» Task prompt
Search term "Artículos": copy each line of the records that contains it.

Stored items from a collection
[Start of Attachment]
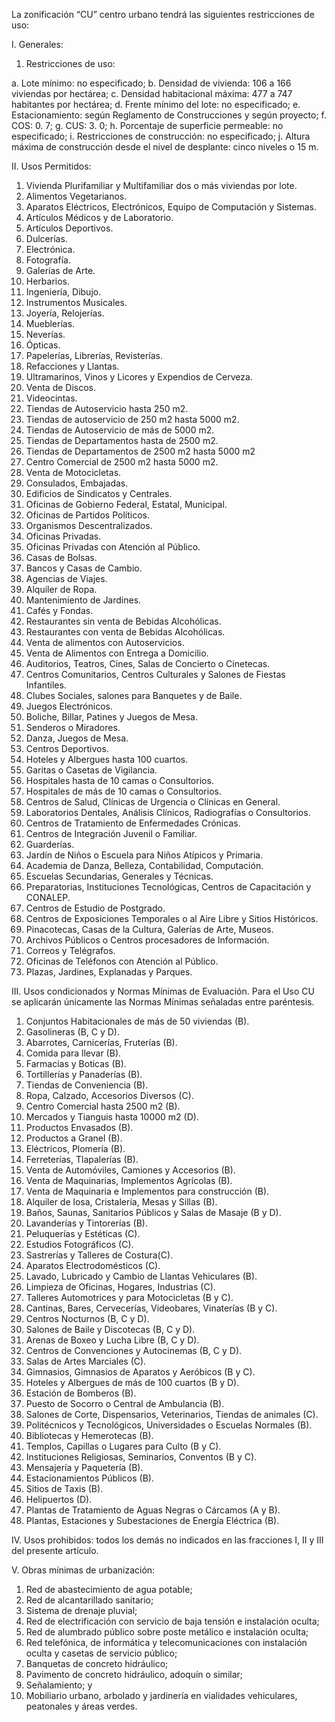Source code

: 
La zonificación “CU” centro urbano tendrá las siguientes restricciones de uso:

I. Generales:

1. Restricciones de uso:

a. Lote mínimo: no especificado;
b. Densidad de vivienda: 106 a 166 viviendas por hectárea;
c. Densidad habitacional máxima: 477 a 747 habitantes por hectárea;
d. Frente mínimo del lote: no especificado;
e. Estacionamiento: según Reglamento de Construcciones y según proyecto;
f. COS: 0. 7;
g. CUS: 3. 0;
h. Porcentaje de superficie permeable: no especificado;
i. Restricciones de construcción: no especificado;
j. Altura máxima de construcción desde el nivel de desplante: cinco niveles o 15 m.

II. Usos Permitidos:

1. Vivienda Plurifamiliar y Multifamiliar dos o más viviendas por lote.
2. Alimentos Vegetarianos.
3. Aparatos Eléctricos, Electrónicos, Equipo de Computación y Sistemas.
4. Artículos Médicos y de Laboratorio.
5. Artículos Deportivos.
6. Dulcerías.
7. Electrónica.
8. Fotografía.
9. Galerías de Arte.
10. Herbarios.
11. Ingeniería, Dibujo.
12. Instrumentos Musicales.
13. Joyería, Relojerías.
14. Mueblerías.
15. Neverías.
16. Ópticas.
17. Papelerías, Librerías, Revisterías.
18. Refacciones y Llantas.
19. Ultramarinos, Vinos y Licores y Expendios de Cerveza.
20. Venta de Discos.
21. Videocintas.
22. Tiendas de Autoservicio hasta 250 m2.
23. Tiendas de autoservicio de 250 m2 hasta 5000 m2.
24. Tiendas de Autoservicio de más de 5000 m2.
25. Tiendas de Departamentos hasta de 2500 m2.
26. Tiendas de Departamentos de 2500 m2 hasta 5000 m2
27. Centro Comercial de 2500 m2 hasta 5000 m2.
28. Venta de Motocicletas.
29. Consulados, Embajadas.
30. Edificios de Sindicatos y Centrales.
31. Oficinas de Gobierno Federal, Estatal, Municipal.
32. Oficinas de Partidos Políticos.
33. Organismos Descentralizados.
34. Oficinas Privadas.
35. Oficinas Privadas con Atención al Público.
36. Casas de Bolsas.
37. Bancos y Casas de Cambio.
38. Agencias de Viajes.
39. Alquiler de Ropa.
40. Mantenimiento de Jardines.
41. Cafés y Fondas.
42. Restaurantes sin venta de Bebidas Alcohólicas.
43. Restaurantes con venta de Bebidas Alcohólicas.
44. Venta de alimentos con Autoservicios.
45. Venta de Alimentos con Entrega a Domicilio.
46. Auditorios, Teatros, Cines, Salas de Concierto o Cinetecas.
47. Centros Comunitarios, Centros Culturales y Salones de Fiestas Infantiles.
48. Clubes Sociales, salones para Banquetes y de Baile.
49. Juegos Electrónicos.
50. Boliche, Billar, Patines y Juegos de Mesa.
51. Senderos o Miradores.
52. Danza, Juegos de Mesa.
53. Centros Deportivos.
54. Hoteles y Albergues hasta 100 cuartos.
55. Garitas o Casetas de Vigilancia.
56. Hospitales hasta de 10 camas o Consultorios.
57. Hospitales de más de 10 camas o Consultorios.
58. Centros de Salud, Clínicas de Urgencia o Clínicas en General.
59. Laboratorios Dentales, Análisis Clínicos, Radiografías o Consultorios.
60. Centros de Tratamiento de Enfermedades Crónicas.
61. Centros de Integración Juvenil o Familiar.
62. Guarderías.
63. Jardín de Niños o Escuela para Niños Atípicos y Primaria.
64. Academia de Danza, Belleza, Contabilidad, Computación.
65. Escuelas Secundarias, Generales y Técnicas.
66. Preparatorias, Instituciones Tecnológicas, Centros de Capacitación y CONALEP.
67. Centros de Estudio de Postgrado.
68. Centros de Exposiciones Temporales o al Aire Libre y Sitios Históricos.
69. Pinacotecas, Casas de la Cultura, Galerías de Arte, Museos.
70. Archivos Públicos o Centros procesadores de Información.
71. Correos y Telégrafos.
72. Oficinas de Teléfonos con Atención al Público.
73. Plazas, Jardines, Explanadas y Parques.

III. Usos condicionados y Normas Mínimas de Evaluación. Para el Uso CU se aplicarán únicamente las Normas Mínimas señaladas entre paréntesis.

1. Conjuntos Habitacionales de más de 50 viviendas (B).
2. Gasolineras (B, C y D).
3. Abarrotes, Carnicerías, Fruterías (B).
4. Comida para llevar (B).
5. Farmacias y Boticas (B).
6. Tortillerías y Panaderías (B).
7. Tiendas de Conveniencia (B).
8. Ropa, Calzado, Accesorios Diversos (C).
9. Centro Comercial hasta 2500 m2 (B).
10. Mercados y Tianguis hasta 10000 m2 (D).
11. Productos Envasados (B).
12. Productos a Granel (B).
13. Eléctricos, Plomería (B).
14. Ferreterías, Tlapalerías (B).
15. Venta de Automóviles, Camiones y Accesorios (B).
16. Venta de Maquinarias, Implementos Agrícolas (B).
17. Venta de Maquinaria e Implementos para construcción (B).
18. Alquiler de losa, Cristalería, Mesas y Sillas (B).
19. Baños, Saunas, Sanitarios Públicos y Salas de Masaje (B y D).
20. Lavanderías y Tintorerías (B).
21. Peluquerías y Estéticas (C).
22. Estudios Fotográficos (C).
23. Sastrerías y Talleres de Costura(C).
24. Aparatos Electrodomésticos (C).
25. Lavado, Lubricado y Cambio de Llantas Vehiculares (B).
26. Limpieza de Oficinas, Hogares, Industrias (C).
27. Talleres Automotrices y para Motocicletas (B y C).
28. Cantinas, Bares, Cervecerías, Videobares, Vinaterías (B y C).
29. Centros Nocturnos (B, C y D).
30. Salones de Baile y Discotecas (B, C y D).
31. Arenas de Boxeo y Lucha Libre (B, C y D).
32. Centros de Convenciones y Autocinemas (B, C y D).
33. Salas de Artes Marciales (C).
34. Gimnasios, Gimnasios de Aparatos y Aeróbicos (B y C).
35. Hoteles y Albergues de más de 100 cuartos (B y D).
36. Estación de Bomberos (B).
37. Puesto de Socorro o Central de Ambulancia (B).
38. Salones de Corte, Dispensarios, Veterinarios, Tiendas de animales (C).
39. Politécnicos y Tecnológicos, Universidades o Escuelas Normales (B).
40. Bibliotecas y Hemerotecas (B).
41. Templos, Capillas o Lugares para Culto (B y C).
42. Instituciones Religiosas, Seminarios, Conventos (B y C).
43. Mensajería y Paquetería (B).
44. Estacionamientos Públicos (B).
45. Sitios de Taxis (B).
46. Helipuertos (D).
47. Plantas de Tratamiento de Aguas Negras o Cárcamos (A y B).
48. Plantas, Estaciones y Subestaciones de Energía Eléctrica (B).

IV. Usos prohibidos: todos los demás no indicados en las fracciones I, II y III del presente artículo.

V. Obras mínimas de urbanización:

1. Red de abastecimiento de agua potable;
2. Red de alcantarillado sanitario;
3. Sistema de drenaje pluvial;
4. Red de electrificación con servicio de baja tensión e instalación oculta;
5. Red de alumbrado público sobre poste metálico e instalación oculta;
6. Red telefónica, de informática y telecomunicaciones con instalación oculta y casetas de servicio público;
7. Banquetas de concreto hidráulico;
8. Pavimento de concreto hidráulico, adoquín o similar;
9. Señalamiento; y
10. Mobiliario urbano, arbolado y jardinería en vialidades vehiculares, peatonales y áreas verdes.
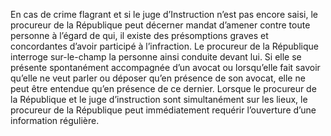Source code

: En cas de crime flagrant et si le juge d’Instruction n’est pas encore saisi, le procureur de la République peut décerner mandat d’amener contre toute personne à l’égard de qui, il existe des présomptions graves et concordantes d’avoir participé à l’infraction.
Le procureur de la République interroge sur-le-champ la personne ainsi conduite devant lui. Si elle se présente spontanément accompagnée d’un avocat ou lorsqu’elle fait savoir qu’elle ne veut parler ou déposer qu’en présence de son avocat, elle ne peut être entendue qu’en présence de ce dernier.
Lorsque le procureur de la République et le juge d’instruction sont simultanément sur les lieux, le procureur de la République peut immédiatement requérir l’ouverture d’une information régulière.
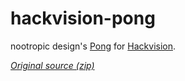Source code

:# hackvision-pong

nootropic design's [Pong](https://nootropicdesign.com/hackvision/games.html) for [Hackvision](https://nootropicdesign.com/hackvision/index.html).

[*Original source (zip)*](http://nootropicdesign.com/hackvision/downloads/games/Pong.zip)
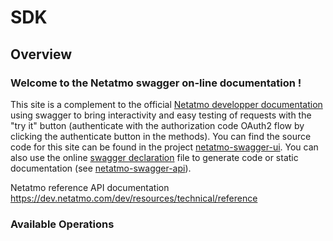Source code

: # SDK

## Overview

<h3>Welcome to the Netatmo swagger on-line documentation !</h3>
This site is a complement to the official <a href="https://dev.netatmo.com/">Netatmo developper documentation</a> using swagger to bring interactivity and easy testing of requests with the "try it" button (authenticate with the authorization code OAuth2 flow by clicking the authenticate button in the methods). You can find the source code for this site can be found in the project <a href="https://github.com/cbornet/netatmo-swagger-ui">netatmo-swagger-ui</a>. You can also use the online <a href="./swagger.json">swagger declaration</a> file to generate code or static documentation (see <a href="https://github.com/cbornet/netatmo-swagger-api">netatmo-swagger-api</a>).


Netatmo reference API documentation
<https://dev.netatmo.com/dev/resources/technical/reference>
### Available Operations

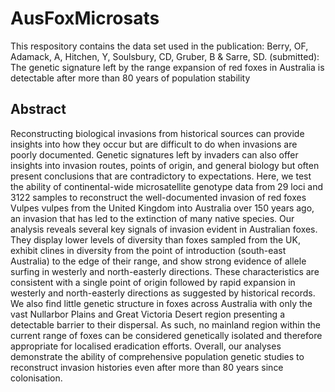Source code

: # AusFoxMicrosats

This respository contains the data set used in the publication: Berry, OF, Adamack, A, Hitchen, Y, Soulsbury, CD, Gruber, B & Sarre, SD. (submitted): The genetic signature left by the range expansion of red foxes in Australia is detectable after more than 80 years of population stability 


## Abstract
Reconstructing biological invasions from historical sources can provide insights into how they occur but are difficult to do when invasions are poorly documented. Genetic signatures left by invaders can also offer insights into invasion routes, points of origin, and general biology but often present conclusions that are contradictory to expectations. Here, we test the ability of continental-wide microsatellite genotype data from 29 loci and 3122 samples to reconstruct the well-documented invasion of red foxes Vulpes vulpes from the United Kingdom into Australia over 150 years ago, an invasion that has led to the extinction of many native species. Our analysis reveals several key signals of invasion evident in Australian foxes. They display lower levels of diversity than foxes sampled from the UK, exhibit clines in diversity from the point of introduction (south-east Australia) to the edge of their range, and show strong evidence of allele surfing in westerly and north-easterly directions. These characteristics are consistent with a single point of origin followed by rapid expansion in westerly and north-easterly directions as suggested by historical records. We also find little genetic structure in foxes across Australia with only the vast Nullarbor Plains and Great Victoria Desert region presenting a detectable barrier to their dispersal. As such, no mainland region within the current range of foxes can be considered genetically isolated and therefore appropriate for localised eradication efforts. Overall, our analyses demonstrate the ability of comprehensive population genetic studies to reconstruct invasion histories even after more than 80 years since colonisation. 


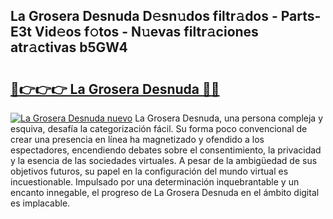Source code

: ## La Grosera Desnuda D𝚎sn𝚞dos filtr𝚊dos - Parts-E3t Vid𝚎os f𝚘tos - N𝚞evas filtr𝚊ciones atr𝚊ctivas b5GW4

# <h2><a href="http://mb6ccsh.tromn.icu/?c=La+Grosera+Desnuda">🔗👉👉👉 La Grosera Desnuda 🔗🔗</a></h2>

[![La Grosera Desnuda nuevo](https://i.imgur.com/pEAQMta.gif)](http://mb6ccsh.tromn.icu/?c=La+Grosera+Desnuda)
La Grosera Desnuda, una persona compleja y esquiva, desafía la categorización fácil. Su forma poco convencional de crear una presencia en línea ha magnetizado y ofendido a los espectadores, encendiendo debates sobre el consentimiento, la privacidad y la esencia de las sociedades virtuales. A pesar de la ambigüedad de sus objetivos futuros, su papel en la configuración del mundo virtual es incuestionable. Impulsado por una determinación inquebrantable y un encanto innegable, el progreso de La Grosera Desnuda en el ámbito digital es implacable.
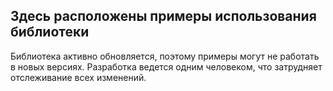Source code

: ## Здесь расположены примеры использования библиотеки

Библиотека активно обновляется, поэтому примеры могут не работать в новых версиях. Разработка ведется одним человеком, что затрудняет отслеживание всех изменений.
[End of Attachment]
» Expected answer
4. Artículos Médicos y de Laboratorio.
5. Artículos Deportivos.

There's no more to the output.